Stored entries
◆ ◆ ◆ ◆ ◆ ◆ ◆
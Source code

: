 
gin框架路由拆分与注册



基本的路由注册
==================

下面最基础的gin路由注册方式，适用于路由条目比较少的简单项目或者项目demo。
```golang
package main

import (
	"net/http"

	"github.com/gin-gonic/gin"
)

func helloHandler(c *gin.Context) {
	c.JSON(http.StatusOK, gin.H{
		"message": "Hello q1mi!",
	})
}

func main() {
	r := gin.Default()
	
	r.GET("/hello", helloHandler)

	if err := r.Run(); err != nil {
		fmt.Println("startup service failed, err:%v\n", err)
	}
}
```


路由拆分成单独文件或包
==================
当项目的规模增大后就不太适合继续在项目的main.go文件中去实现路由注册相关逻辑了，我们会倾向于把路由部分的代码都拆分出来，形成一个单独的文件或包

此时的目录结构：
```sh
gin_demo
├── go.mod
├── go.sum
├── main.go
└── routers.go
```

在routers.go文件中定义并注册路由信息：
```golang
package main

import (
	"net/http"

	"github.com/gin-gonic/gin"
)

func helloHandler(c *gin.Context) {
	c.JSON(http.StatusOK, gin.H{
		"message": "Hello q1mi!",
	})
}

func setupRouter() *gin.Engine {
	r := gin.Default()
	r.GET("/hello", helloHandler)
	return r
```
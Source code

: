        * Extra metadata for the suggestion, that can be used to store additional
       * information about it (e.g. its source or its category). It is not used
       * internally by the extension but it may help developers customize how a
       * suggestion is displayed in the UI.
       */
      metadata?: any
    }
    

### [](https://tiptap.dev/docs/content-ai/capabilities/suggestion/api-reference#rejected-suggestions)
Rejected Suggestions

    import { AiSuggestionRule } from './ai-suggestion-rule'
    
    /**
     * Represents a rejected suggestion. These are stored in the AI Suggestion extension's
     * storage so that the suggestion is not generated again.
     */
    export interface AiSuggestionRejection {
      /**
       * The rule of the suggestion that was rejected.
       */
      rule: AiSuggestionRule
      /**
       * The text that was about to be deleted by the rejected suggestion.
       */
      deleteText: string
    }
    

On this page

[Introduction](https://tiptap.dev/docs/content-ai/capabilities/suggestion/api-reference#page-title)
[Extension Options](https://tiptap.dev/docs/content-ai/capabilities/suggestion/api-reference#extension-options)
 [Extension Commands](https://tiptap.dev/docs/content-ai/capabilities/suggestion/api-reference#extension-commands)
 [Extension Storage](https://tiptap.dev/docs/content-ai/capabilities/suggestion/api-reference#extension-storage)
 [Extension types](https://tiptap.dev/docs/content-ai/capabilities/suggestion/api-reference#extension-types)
◆ ◆ ◆ ◆ ◆ ◆ ◆
■ Requirement ■
Which lines above include the string "page"? Show them.

■ Problem solution ■
On this page
[Introduction](https://tiptap.dev/docs/content-ai/capabilities/suggestion/api-reference#page-title)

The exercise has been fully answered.